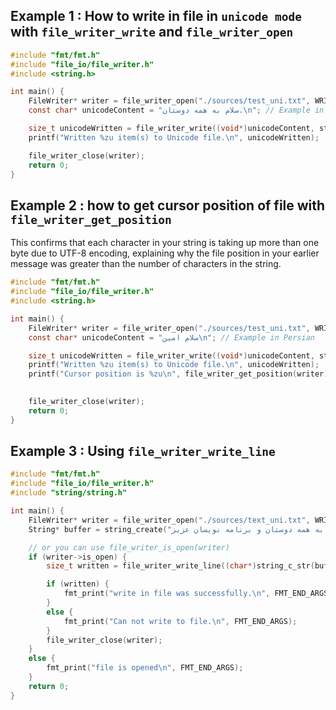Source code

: 
## Example 1 : How to write in file in `unicode mode` with `file_writer_write` and `file_writer_open`

```c
#include "fmt/fmt.h"
#include "file_io/file_writer.h"
#include <string.h>

int main() {
    FileWriter* writer = file_writer_open("./sources/test_uni.txt", WRITE_UNICODE);
    const char* unicodeContent = "سلام به همه دوستان.\n"; // Example in Persian

    size_t unicodeWritten = file_writer_write((void*)unicodeContent, strlen(unicodeContent), sizeof(char), writer);
    printf("Written %zu item(s) to Unicode file.\n", unicodeWritten);

    file_writer_close(writer);
    return 0;
}

```

## Example 2 : how to get cursor position of file with `file_writer_get_position`

This confirms that each character in your string is taking up more than one byte due to UTF-8 encoding, explaining why the file position in your earlier message was greater than the number of characters in the string.
```c
#include "fmt/fmt.h"
#include "file_io/file_writer.h"
#include <string.h>

int main() {
    FileWriter* writer = file_writer_open("./sources/test_uni.txt", WRITE_UNICODE);
    const char* unicodeContent = "سلام امین\n"; // Example in Persian

    size_t unicodeWritten = file_writer_write((void*)unicodeContent, strlen(unicodeContent), sizeof(char), writer);
    printf("Written %zu item(s) to Unicode file.\n", unicodeWritten);
    printf("Cursor position is %zu\n", file_writer_get_position(writer));
    

    file_writer_close(writer);
    return 0;
}
```

## Example 3 : Using `file_writer_write_line`

```c
#include "fmt/fmt.h"
#include "file_io/file_writer.h"
#include "string/string.h"

int main() {
    FileWriter* writer = file_writer_open("./sources/text_uni.txt", WRITE_UNICODE);
    String* buffer = string_create("سلام به همه دوستان و برنامه نویسان عزیز\n"); 

    // or you can use file_writer_is_open(writer)
    if (writer->is_open) { 
        size_t written = file_writer_write_line((char*)string_c_str(buffer), string_length(buffer), writer);

        if (written) {
            fmt_print("write in file was successfully.\n", FMT_END_ARGS);
        }
        else {
            fmt_print("Can not write to file.\n", FMT_END_ARGS);
        }
        file_writer_close(writer);
    }
    else {
        fmt_print("file is opened\n", FMT_END_ARGS);
    }
    return 0;
}


```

============

TASK TO COMPLETE: Only lines holding the word "position" belong in the answer; copy each one from the material.

EXERCISE RESULT:
## Example 2 : how to get cursor position of file with `file_writer_get_position`
This confirms that each character in your string is taking up more than one byte due to UTF-8 encoding, explaining why the file position in your earlier message was greater than the number of characters in the string.
    printf("Cursor position is %zu\n", file_writer_get_position(writer));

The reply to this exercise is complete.